Kepala Pelaksana BPBD Batanghari Solihin mengatakan, posko siaga ditempatkan di kantor BPBD Batanghari. “Kami standby 24 jam. Jika ada laporan atau terdeteksi potensi kebakaran, personel siap langsung turun ke lapangan,” ujarnya, Rabu 8 Juli 2026.
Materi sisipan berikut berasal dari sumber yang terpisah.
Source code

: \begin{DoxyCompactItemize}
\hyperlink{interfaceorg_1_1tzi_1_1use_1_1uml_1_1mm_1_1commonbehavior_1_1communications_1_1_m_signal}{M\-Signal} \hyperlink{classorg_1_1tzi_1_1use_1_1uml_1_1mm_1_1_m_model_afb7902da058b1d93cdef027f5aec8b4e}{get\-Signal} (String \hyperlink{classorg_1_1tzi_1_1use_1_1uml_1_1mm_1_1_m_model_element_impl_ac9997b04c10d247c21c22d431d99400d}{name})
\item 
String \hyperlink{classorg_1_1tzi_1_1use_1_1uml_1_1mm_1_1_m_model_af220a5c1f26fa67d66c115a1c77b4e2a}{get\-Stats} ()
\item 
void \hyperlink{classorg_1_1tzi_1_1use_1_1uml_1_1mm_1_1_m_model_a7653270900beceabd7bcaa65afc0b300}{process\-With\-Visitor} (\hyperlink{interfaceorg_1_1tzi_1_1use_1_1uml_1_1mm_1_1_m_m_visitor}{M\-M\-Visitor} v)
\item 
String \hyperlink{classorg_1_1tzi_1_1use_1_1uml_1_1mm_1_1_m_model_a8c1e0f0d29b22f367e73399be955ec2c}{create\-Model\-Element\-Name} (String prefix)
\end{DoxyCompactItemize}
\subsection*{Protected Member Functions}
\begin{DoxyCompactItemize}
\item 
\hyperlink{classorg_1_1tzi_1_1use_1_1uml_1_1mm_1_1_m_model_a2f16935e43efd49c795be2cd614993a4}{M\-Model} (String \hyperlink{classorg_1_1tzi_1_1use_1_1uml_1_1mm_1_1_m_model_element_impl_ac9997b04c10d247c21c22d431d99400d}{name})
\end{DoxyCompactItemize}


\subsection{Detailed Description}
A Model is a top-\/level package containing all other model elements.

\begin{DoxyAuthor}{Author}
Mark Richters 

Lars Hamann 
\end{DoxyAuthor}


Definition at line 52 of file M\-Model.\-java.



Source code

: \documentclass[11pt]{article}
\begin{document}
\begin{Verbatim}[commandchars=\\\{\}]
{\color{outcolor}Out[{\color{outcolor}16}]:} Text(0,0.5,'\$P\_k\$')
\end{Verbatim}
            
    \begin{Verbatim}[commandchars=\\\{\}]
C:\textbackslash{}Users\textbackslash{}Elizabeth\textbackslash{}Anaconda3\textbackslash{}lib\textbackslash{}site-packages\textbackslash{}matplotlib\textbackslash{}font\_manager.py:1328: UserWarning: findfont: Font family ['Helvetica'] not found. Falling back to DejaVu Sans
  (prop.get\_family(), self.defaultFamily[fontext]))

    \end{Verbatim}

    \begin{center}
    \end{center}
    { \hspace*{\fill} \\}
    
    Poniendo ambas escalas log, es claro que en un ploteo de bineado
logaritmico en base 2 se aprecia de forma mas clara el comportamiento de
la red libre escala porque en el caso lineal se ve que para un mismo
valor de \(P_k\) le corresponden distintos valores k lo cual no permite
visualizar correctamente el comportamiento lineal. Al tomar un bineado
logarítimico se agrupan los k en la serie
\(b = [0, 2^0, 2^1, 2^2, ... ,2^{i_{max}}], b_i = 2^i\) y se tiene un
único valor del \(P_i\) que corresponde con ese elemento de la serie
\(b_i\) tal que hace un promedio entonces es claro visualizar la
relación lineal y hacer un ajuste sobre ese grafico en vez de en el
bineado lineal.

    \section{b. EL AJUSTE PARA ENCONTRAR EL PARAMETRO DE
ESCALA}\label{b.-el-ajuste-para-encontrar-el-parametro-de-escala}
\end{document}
Selain posko di tingkat kabupaten, personel juga mendapat dukungan penempatan di kawasan Taman Hutan Raya (Tahura) melalui koordinasi dengan pemerintah provinsi. Berdasarkan prediksi BMKG, puncak musim kemarau diperkirakan terjadi pada Agustus hingga September 2026. Karena itu, kesiapsiagaan terus ditingkatkan.

“Kami berharap kondisi cuaca tetap mendukung. Namun jika terjadi kemarau panjang, kami sudah menyiapkan strategi penanganan,” kata Solihin. Ia juga mengajak masyarakat menjaga sumber air dan menyimpan cadangan air bersih sebagai langkah antisipasi menghadapi potensi kekeringan.